(PROBLEM DETAILS): For the records that follow, restate each one word for word and leave the images behind.

PROVIDED ENTRIES section start

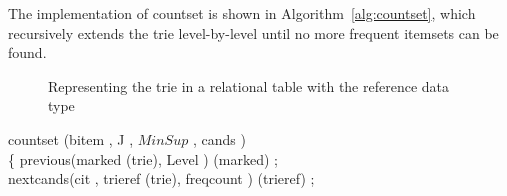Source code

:{The implementation of {\bw countset} is shown in
Algorithm~\ref{alg:countset}, which recursively extends the trie
level-by-level until no more frequent itemsets can be found.

\begin{figure}[htb]
\caption{Representing the trie in a relational table with the reference data type}
\end{figure}

{\renewcommand{\baselinestretch}{1}
\normalsize

\begin{algorithm}[!htb]
\begin{algorithmic}[1]

\STATE{} countset (bitem , J , $MinSup$ , cands )\\
\STATE\{\hspace{.1cm} previous(marked (trie), Level )
 (marked) ; \\
\STATE\hspace{.3cm} nextcands(cit , trieref (trie),
freqcount ) (trieref) ;\\


\end{algorithmic}
\end{algorithm}}}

PROVIDED ENTRIES section end

(SOLUTION TO THIS TASK):
Source code

:{The implementation of {\bw countset} is shown in
Algorithm~\ref{alg:countset}, which recursively extends the trie
level-by-level until no more frequent itemsets can be found.

\begin{figure}[htb]
\caption{Representing the trie in a relational table with the reference data type}
\end{figure}

{\renewcommand{\baselinestretch}{1}
\normalsize

\begin{algorithm}[!htb]
\begin{algorithmic}[1]

\STATE{} countset (bitem , J , $MinSup$ , cands )\\
\STATE\{\hspace{.1cm} previous(marked (trie), Level )
 (marked) ; \\
\STATE\hspace{.3cm} nextcands(cit , trieref (trie),
freqcount ) (trieref) ;\\


\end{algorithmic}
\end{algorithm}}}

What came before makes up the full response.